◆ **The records**
───

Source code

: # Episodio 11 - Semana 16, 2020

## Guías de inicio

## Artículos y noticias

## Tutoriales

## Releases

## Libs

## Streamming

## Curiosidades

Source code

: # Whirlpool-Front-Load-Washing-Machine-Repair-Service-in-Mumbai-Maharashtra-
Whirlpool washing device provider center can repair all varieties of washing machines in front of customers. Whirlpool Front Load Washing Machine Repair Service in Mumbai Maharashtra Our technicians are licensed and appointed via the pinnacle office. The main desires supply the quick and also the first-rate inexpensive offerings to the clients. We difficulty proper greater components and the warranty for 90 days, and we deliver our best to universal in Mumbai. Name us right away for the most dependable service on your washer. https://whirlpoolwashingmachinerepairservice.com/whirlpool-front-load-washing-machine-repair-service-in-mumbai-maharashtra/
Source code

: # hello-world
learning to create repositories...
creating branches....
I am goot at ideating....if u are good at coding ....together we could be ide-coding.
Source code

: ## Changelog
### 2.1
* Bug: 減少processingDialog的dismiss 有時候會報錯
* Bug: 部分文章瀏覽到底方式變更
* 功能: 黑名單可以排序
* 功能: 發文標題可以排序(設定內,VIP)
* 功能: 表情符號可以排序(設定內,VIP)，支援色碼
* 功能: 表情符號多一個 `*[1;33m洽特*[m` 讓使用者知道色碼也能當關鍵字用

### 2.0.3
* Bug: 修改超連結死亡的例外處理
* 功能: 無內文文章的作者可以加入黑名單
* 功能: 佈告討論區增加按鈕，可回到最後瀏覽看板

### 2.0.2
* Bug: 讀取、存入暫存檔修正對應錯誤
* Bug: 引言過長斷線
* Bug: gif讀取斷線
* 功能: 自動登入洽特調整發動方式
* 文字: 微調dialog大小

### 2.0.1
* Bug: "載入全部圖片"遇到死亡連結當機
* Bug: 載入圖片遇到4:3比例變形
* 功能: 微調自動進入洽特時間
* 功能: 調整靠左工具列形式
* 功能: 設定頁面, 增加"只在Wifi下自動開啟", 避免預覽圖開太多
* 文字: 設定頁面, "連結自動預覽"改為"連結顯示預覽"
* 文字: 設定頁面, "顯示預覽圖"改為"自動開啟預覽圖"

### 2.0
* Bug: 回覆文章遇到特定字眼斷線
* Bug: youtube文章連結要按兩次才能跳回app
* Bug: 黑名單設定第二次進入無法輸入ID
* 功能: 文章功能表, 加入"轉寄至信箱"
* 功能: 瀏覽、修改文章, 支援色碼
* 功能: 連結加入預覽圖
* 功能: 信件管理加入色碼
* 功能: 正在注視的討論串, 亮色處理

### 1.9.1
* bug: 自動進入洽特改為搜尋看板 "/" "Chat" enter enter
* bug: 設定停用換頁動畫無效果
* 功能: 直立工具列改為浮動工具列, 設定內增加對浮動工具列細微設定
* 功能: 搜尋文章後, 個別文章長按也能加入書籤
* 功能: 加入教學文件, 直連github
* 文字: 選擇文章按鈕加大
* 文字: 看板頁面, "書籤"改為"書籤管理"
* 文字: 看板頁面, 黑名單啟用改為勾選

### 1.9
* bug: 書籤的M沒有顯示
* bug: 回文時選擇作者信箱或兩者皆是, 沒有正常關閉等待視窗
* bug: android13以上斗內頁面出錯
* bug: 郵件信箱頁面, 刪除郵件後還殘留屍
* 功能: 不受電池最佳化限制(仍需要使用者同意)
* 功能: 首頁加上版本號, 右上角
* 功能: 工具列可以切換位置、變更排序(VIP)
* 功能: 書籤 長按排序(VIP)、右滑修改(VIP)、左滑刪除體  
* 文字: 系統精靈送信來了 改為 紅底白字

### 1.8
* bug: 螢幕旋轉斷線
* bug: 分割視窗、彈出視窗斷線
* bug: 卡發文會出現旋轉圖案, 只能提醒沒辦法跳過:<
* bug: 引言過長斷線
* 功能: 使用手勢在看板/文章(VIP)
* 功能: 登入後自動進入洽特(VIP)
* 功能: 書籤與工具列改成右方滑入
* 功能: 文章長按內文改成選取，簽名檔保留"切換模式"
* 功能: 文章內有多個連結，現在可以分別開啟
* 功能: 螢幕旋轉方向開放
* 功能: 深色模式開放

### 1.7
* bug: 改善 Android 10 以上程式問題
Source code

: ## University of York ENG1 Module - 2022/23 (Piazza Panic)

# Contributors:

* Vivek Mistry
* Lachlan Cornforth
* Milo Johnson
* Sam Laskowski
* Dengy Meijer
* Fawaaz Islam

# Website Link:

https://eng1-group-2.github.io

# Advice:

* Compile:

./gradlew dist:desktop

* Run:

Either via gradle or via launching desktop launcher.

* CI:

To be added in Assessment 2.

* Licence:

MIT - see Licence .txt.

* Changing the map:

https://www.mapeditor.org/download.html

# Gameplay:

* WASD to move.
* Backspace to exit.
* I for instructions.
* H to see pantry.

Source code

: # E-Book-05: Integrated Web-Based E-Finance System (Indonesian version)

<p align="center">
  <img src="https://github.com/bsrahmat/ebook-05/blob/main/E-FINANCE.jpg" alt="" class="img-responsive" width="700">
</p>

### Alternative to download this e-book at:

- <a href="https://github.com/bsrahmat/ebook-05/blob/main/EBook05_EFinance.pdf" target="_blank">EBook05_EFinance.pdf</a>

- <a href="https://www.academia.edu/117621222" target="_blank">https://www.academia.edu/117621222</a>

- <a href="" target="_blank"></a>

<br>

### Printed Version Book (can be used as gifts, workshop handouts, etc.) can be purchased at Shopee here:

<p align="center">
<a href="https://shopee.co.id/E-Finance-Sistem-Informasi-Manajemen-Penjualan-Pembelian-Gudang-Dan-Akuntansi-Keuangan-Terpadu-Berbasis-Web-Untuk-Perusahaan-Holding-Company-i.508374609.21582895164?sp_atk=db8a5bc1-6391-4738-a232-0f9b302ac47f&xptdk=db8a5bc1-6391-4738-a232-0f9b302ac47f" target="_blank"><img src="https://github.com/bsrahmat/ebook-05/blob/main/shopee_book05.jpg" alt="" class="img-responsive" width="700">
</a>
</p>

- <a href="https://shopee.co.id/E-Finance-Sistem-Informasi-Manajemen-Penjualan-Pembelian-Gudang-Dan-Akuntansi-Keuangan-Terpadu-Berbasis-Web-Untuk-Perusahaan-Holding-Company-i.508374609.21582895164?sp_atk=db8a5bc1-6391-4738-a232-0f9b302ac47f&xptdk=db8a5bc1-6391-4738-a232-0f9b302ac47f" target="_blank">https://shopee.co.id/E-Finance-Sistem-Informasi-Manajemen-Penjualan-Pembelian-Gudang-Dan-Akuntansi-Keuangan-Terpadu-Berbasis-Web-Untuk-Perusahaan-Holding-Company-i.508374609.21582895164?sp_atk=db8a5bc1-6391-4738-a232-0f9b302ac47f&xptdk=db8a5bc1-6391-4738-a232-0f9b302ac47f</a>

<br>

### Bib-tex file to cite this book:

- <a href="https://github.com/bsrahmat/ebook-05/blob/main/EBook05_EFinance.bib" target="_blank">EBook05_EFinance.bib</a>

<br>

───

◆ **Work instruction**
Please copy out every line in the listing that has the string "desktop".

◆ **Answer to the problem**
./gradlew dist:desktop
Either via gradle or via launching desktop launcher.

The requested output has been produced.